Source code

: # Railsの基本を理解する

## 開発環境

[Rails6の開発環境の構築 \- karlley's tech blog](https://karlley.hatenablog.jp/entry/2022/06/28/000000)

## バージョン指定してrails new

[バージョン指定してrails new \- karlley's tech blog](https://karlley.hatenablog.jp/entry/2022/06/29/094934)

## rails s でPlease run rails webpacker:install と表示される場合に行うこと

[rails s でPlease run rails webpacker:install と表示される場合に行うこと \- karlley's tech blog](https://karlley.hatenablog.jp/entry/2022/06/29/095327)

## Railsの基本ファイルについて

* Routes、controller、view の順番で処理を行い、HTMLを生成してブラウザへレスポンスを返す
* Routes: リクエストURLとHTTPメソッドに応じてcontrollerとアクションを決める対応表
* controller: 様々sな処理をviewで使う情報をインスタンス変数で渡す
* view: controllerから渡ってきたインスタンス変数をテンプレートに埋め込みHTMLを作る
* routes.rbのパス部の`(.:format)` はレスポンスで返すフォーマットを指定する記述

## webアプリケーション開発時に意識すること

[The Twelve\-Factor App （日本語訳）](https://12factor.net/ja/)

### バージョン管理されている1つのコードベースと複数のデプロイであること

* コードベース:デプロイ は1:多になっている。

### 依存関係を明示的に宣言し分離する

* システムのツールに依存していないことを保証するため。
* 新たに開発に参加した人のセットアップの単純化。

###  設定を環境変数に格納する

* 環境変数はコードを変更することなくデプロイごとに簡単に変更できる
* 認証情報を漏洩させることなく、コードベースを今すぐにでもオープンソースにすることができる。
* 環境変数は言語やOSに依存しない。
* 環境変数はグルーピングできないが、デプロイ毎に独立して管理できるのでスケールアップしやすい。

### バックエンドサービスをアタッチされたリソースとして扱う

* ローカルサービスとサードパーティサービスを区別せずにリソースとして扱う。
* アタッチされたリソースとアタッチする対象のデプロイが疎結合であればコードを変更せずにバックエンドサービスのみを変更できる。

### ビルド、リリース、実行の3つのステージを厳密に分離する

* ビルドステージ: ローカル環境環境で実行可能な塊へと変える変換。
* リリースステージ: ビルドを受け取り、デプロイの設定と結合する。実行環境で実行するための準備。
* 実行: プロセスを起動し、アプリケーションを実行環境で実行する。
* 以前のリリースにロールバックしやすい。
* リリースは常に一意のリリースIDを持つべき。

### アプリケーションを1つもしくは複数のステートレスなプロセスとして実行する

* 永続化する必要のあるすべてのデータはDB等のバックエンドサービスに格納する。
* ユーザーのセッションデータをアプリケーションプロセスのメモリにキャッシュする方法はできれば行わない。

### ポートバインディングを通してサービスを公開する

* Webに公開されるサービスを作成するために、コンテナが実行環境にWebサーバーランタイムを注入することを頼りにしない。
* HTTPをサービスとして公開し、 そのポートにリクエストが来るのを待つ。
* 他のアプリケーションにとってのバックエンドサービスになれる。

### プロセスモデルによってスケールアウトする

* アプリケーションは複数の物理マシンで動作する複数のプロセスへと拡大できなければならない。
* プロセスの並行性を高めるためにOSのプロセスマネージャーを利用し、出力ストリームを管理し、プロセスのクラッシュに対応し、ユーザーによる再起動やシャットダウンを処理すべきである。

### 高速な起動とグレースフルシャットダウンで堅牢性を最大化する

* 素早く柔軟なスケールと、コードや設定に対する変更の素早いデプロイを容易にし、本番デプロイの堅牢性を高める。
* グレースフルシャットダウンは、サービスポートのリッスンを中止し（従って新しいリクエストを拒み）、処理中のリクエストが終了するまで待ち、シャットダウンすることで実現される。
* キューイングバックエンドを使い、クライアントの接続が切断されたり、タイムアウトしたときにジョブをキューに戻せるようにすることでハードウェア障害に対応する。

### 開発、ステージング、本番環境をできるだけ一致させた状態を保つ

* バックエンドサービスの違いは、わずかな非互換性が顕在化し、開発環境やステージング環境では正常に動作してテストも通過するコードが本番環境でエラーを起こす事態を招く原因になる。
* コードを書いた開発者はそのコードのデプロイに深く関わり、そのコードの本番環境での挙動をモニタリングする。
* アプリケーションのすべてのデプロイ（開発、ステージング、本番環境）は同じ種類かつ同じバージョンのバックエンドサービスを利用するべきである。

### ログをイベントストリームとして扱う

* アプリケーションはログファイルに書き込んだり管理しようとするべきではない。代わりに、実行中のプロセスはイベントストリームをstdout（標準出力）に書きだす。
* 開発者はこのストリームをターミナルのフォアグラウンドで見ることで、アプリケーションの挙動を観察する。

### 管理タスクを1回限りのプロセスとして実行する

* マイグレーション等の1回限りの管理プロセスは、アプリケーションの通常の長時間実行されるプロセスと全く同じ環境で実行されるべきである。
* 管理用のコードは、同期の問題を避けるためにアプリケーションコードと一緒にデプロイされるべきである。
* * *
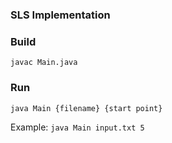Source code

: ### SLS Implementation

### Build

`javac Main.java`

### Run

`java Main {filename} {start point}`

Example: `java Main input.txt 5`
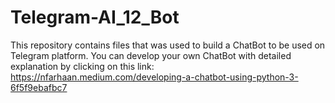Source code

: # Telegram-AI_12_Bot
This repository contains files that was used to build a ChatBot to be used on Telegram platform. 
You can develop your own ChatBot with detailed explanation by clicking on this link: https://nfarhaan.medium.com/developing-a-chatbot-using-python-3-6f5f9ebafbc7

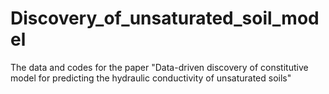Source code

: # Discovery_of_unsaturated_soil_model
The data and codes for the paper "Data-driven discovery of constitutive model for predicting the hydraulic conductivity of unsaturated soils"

* _Requirement_: Your answer should consist of the lines above that hold the word "java", copied exactly.

* _Exercise answer_:
`javac Main.java`
`java Main {filename} {start point}`
Example: `java Main input.txt 5`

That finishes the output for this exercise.